For I was born middle aged, like Trevor Howard or Jeffrey Barnard. All I do is complain. I'd go on Grumpy Old Men, but Rick Wakeman is so much more photogenic. And anyway, one of the cheif gripes of the guests on that august show is the internet and their bewilderment at what it does, who uses it and why they can't do it. I am quite adept at this internet lark, am discerning enough to use Firefox instead of Explorer, can do some light HTML when required and so would be exiled from the curmudgeonly set as some kind of fifth columnist.
So not only must I do this with just words, I must do it alone. Perhaps I could do what those Hammer chaps are doing, and be fiercly critical of other people's blogs until I get a publishing deal with Random House (thus keeping it all within the Rupertocracy and only having to pay one set of solicitors fees). I dare say I can slag off some of MS's more modelly members because what are the chances of them
a) ever getting to my poison pen portraits through the millions of emailed photos of fraternity brother's penises and the unsolicited lurid sexual fantasies from wierdos that all women on MS get, and
b) understanding them.
Well, perhaps that's cruel. I have worked out however, that it is perfectly acceptable to call dessert90210 a pointless, air-headed cipher of a Pamela Anderson wannabe who'd be out of her intellectual depth in a puddle, if I make it clear that it's just conjectural and not an actual opinion. Which it was. No misunderstandings there, I hope. I bet she's lovely. Hello there!
In keeping with this, I could become bitter and twisted and berate society for its iniquities, God for allowing pain and suffering and girls for not wanting to go out with me. I could tear myself to pieces in a full-on Freudian deconstruction, but I've done that already and although everyone who replied was very nice, I doubt if they'd want to hear it all again. I could become reactionary and talk about nothing but the Queen and how much we all love her in the Commonwealth, but that'd be boring, pointless and also a lie. Or I could just descend into self parody and ramble endlessly about badminton, cooking and parking a car in Leicester. Choices, choices.

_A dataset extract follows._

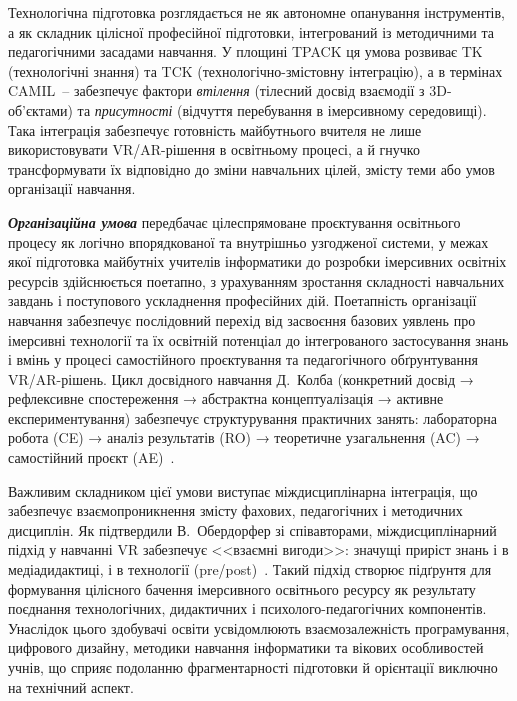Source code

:Технологічна підготовка розглядається не як автономне опанування інструментів, а як складник цілісної професійної підготовки, інтегрований із методичними та педагогічними засадами навчання. У площині TPACK ця умова розвиває TK (технологічні знання) та TCK (технологічно-змістовну інтеграцію), а в термінах CAMIL~-- забезпечує фактори \emph{втілення} (тілесний досвід взаємодії з 3D-об'єктами) та \emph{присутності} (відчуття перебування в імерсивному середовищі). Така інтеграція забезпечує готовність майбутнього вчителя не лише використовувати VR/AR-рішення в освітньому процесі, а й гнучко трансформувати їх відповідно до зміни навчальних цілей, змісту теми або умов організації навчання.

\emph{\textbf{Організаційна умова}} передбачає цілеспрямоване проєктування освітнього процесу як логічно впорядкованої та внутрішньо узгодженої системи, у межах якої підготовка майбутніх учителів інформатики до розробки імерсивних освітніх ресурсів здійснюється поетапно, з урахуванням зростання складності навчальних завдань і поступового ускладнення професійних дій. Поетапність організації навчання забезпечує послідовний перехід від засвоєння базових уявлень про імерсивні технології та їх освітній потенціал до інтегрованого застосування знань і вмінь у процесі самостійного проєктування та педагогічного обґрунтування VR/AR-рішень. Цикл досвідного навчання Д.~Колба (конкретний досвід → рефлексивне спостереження → абстрактна концептуалізація → активне експериментування) забезпечує структурування практичних занять: лабораторна робота (CE) → аналіз результатів (RO) → теоретичне узагальнення (AC) → самостійний проєкт (AE)~\cite{Kee2023Experiential}.

Важливим складником цієї умови виступає міждисциплінарна інтеграція, що забезпечує взаємопроникнення змісту фахових, педагогічних і методичних дисциплін. Як підтвердили В.~Обердорфер зі співавторами, міждисциплінарний підхід у навчанні VR забезпечує <<взаємні вигоди>>: значущі приріст знань і в медіадидактиці, і в технології (pre/post)~\cite{Oberdorfer2021Interdisciplinary}. Такий підхід створює підґрунтя для формування цілісного бачення імерсивного освітнього ресурсу як результату поєднання технологічних, дидактичних і психолого-педагогічних компонентів. Унаслідок цього здобувачі освіти усвідомлюють взаємозалежність програмування, цифрового дизайну, методики навчання інформатики та вікових особливостей учнів, що сприяє подоланню фрагментарності підготовки й орієнтації виключно на технічний аспект.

All this brings us back to the Theatre of the Absurd. Well, actually it doesn't, but I want to get lunch before three and so have to stop somewhere. It is my aim, then, in tribute to these brave, revolutionary and deeply pretentious playwrights of the 1920's to string together something like a thousand words and say nothing. A blog void of all content and empty of all meaning. What do we think? Perhaps this was a success, perhaps not. Perhaps that's the point, intellecutally speaking.
Mind you, it's all for naught anyway, as I heard on the radio this morning that half of all Europe's eggs are currently infected with salmonella and gastric death is mere hours away, except for vegans who are doubtless relishing the chance to be twice as smug as usual whilst the rest of us less awkward people fall dead in the streets from egg ague. I'll look out for it; until then I will be outside eating chocolate cake and smoking high tar cigarettes. That way I get to live forever.